- Founded: 20 November 1990
- Dissolved: 2001
- Merger of: CPN (Mashal) CPN (Fourth Convention) PWO CPN (Janamukhi)
- Succeeded by: CPN (Unity Centre–Masal)
- Electoral front: Samyukta Janamorcha Nepal
- Ideology: Communism Marxism–Leninism
- Political position: Far-left

= Communist Party of Nepal (Unity Centre) =

The Communist Party of Nepal (Unity Centre) was a communist party in Nepal. CPN (UC) was formed on 19–20 November 1990 through the merger of Communist Party of Nepal (Mashal), Communist Party of Nepal (Fourth Convention), Proletarian Workers Organisation, and Communist Party of Nepal (Janamukhi). Soon thereafter, a group led by Baburam Bhattarai and Shital Kumar, who had left Communist Party of Nepal (Masal), joined the party. Samyukta Janamorcha Nepal was set up as the open mass front of the party.

== History ==
In 1991, the party held its first convention. It adopted a line of "protracted armed struggle on the route to a new democratic revolution" and that the party would remain an underground party.

In 1992, in a situation of economic crisis and chaos, with spiralling prices as a result of implementation of changes in policy of the new Congress government, SJM and CPN (UC) stepped up their political agitation. A Joint People's Agitation Committee was set up together with the Communist Party of Nepal (Masal), the Nepal Communist League and the Communist Party of Nepal (Marxist–Leninist–Maoist). A general strike was called for 6 April.
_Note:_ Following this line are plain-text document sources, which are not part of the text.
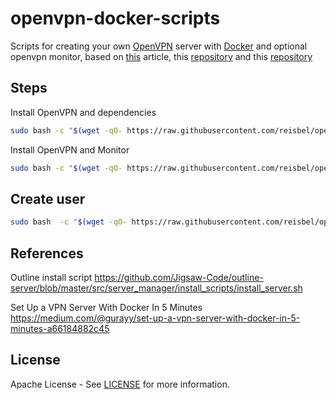 # openvpn-docker-scripts

 Scripts for creating your own [OpenVPN](https://openvpn.net/) server with [Docker](https://www.docker.com/) and optional openvpn monitor,  based on [this](https://medium.com/@gurayy/set-up-a-vpn-server-with-docker-in-5-minutes-a66184882c45) article, this [repository](https://github.com/kylemanna/docker-openvpn) and this [repository](https://github.com/ruimarinho/docker-openvpn-monitor)

## Steps

Install OpenVPN and dependencies

```bash
sudo bash -c "$(wget -qO- https://raw.githubusercontent.com/reisbel/openvpn-docker-scripts/master/install_openvpn.sh)"
```

Install OpenVPN and Monitor
```bash
sudo bash -c "$(wget -qO- https://raw.githubusercontent.com/reisbel/openvpn-docker-scripts/master/install_openvpn.sh) --monitor-enable true"
```

## Create user

```bash
sudo bash  -c "$(wget -qO- https://raw.githubusercontent.com/reisbel/openvpn-docker-scripts/master/create_user.sh)" --dump-strings user1
```

## References

Outline install script
<https://github.com/Jigsaw-Code/outline-server/blob/master/src/server_manager/install_scripts/install_server.sh>

Set Up a VPN Server With Docker In 5 Minutes
<https://medium.com/@gurayy/set-up-a-vpn-server-with-docker-in-5-minutes-a66184882c45>

## License

Apache License - See [LICENSE](LICENSE) for more information.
Violent incidents began to occur on the evening ahead of the strike. The Joint People's Agitation Committee had called for a 30-minute lights out in the capital, and violence erupted outside Bir Hospital when activists tried to enforce the 'lights out'. At dawn on 6 April, clashes between strike activists and police outside a police station in Pulchok (Patan) left two activists dead. Later in the day, a mass rally of the Agitation Committee at Tundikhel in the capital Kathmandu was attacked by police forces. As a result, riots broke out, and the Nepal Telecommunications building was set on fire. Police opened fire at the crowd, killing several persons. The Human Rights Organisation of Nepal estimated that 14 people, including several on-lookers, had been killed in police firing.

In 1994, a group led by Baburam Bhattarai and Pushpa Kamal Dahal broke away from CPN (UC) and formed a parallel CPN-UC which took the name Communist Party of Nepal (Maoist) in 1996.

At the party convention held in Chitwan 16–18 December 2001, CPN (UC) decided to merge with Communist Party of Nepal (Masal). The merger became effective in early 2002, and the Communist Party of Nepal (Unity Centre–Masal) was formed.